──────── Recorded data ────────
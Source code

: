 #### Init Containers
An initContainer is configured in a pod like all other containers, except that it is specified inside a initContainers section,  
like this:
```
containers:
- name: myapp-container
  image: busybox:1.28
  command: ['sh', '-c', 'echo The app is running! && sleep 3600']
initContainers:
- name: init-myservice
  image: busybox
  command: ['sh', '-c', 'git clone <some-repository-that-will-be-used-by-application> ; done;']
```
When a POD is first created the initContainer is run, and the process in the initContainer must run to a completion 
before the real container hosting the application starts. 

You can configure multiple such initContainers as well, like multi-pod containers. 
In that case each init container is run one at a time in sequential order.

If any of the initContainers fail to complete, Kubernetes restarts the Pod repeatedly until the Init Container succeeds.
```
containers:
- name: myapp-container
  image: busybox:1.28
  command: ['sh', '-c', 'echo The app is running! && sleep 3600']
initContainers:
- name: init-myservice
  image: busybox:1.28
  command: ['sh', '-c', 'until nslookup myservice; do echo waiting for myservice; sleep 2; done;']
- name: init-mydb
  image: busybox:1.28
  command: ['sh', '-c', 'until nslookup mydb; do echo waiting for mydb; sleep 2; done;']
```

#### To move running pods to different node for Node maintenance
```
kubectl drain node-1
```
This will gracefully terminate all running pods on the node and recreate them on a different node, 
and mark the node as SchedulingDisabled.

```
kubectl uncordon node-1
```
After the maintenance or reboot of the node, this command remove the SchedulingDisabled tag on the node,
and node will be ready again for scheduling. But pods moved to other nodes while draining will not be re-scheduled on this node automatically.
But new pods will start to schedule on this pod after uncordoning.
────────
──────── Recorded data ────────
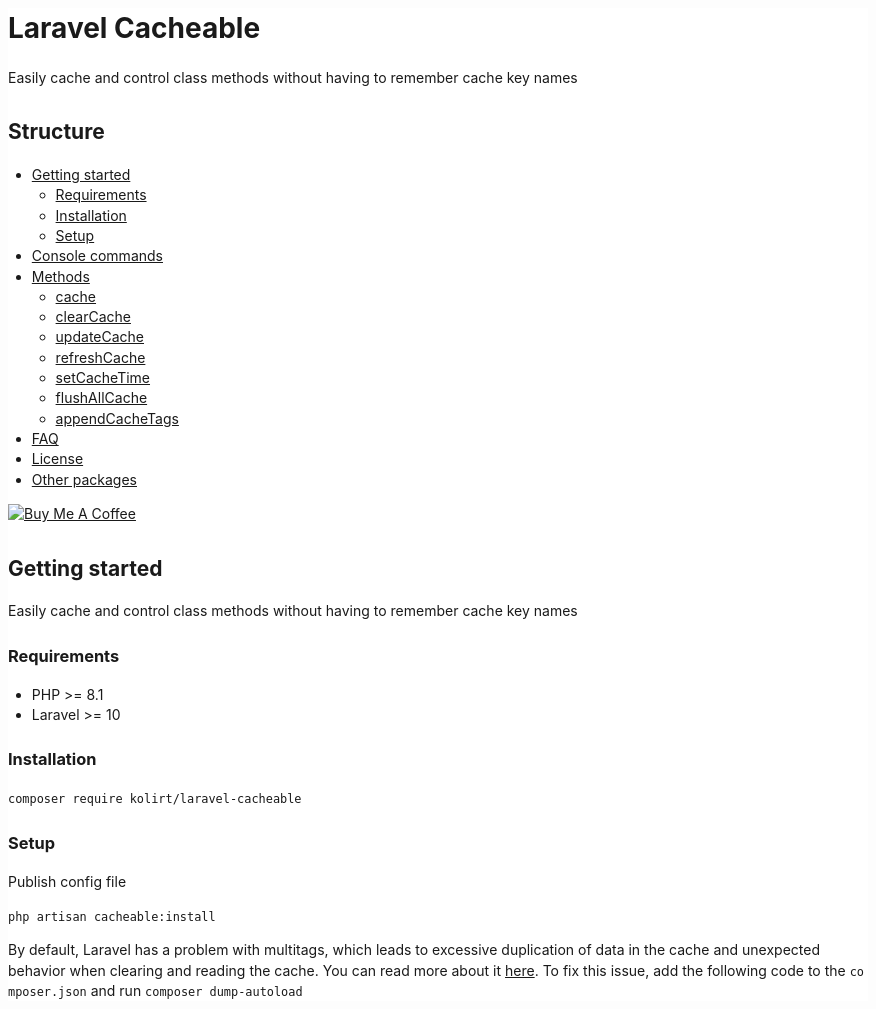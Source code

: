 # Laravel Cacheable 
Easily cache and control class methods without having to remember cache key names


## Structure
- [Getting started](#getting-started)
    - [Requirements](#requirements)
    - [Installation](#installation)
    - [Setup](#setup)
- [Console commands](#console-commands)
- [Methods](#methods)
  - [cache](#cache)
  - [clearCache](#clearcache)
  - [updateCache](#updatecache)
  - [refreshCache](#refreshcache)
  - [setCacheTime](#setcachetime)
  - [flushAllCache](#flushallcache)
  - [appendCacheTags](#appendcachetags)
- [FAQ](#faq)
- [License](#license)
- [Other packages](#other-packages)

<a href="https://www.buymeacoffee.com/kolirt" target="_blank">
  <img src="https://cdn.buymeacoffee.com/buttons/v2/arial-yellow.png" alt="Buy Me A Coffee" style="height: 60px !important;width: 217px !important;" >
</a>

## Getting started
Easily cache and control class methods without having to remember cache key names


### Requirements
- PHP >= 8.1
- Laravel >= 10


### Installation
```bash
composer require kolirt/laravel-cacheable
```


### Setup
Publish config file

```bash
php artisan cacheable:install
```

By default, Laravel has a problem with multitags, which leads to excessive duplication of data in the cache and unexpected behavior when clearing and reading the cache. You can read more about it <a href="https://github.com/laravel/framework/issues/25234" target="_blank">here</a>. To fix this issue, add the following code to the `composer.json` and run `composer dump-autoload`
────────
Please find all lines of the entries that hold the string "Installation" and copy them.

    - [Installation](#installation)
### Installation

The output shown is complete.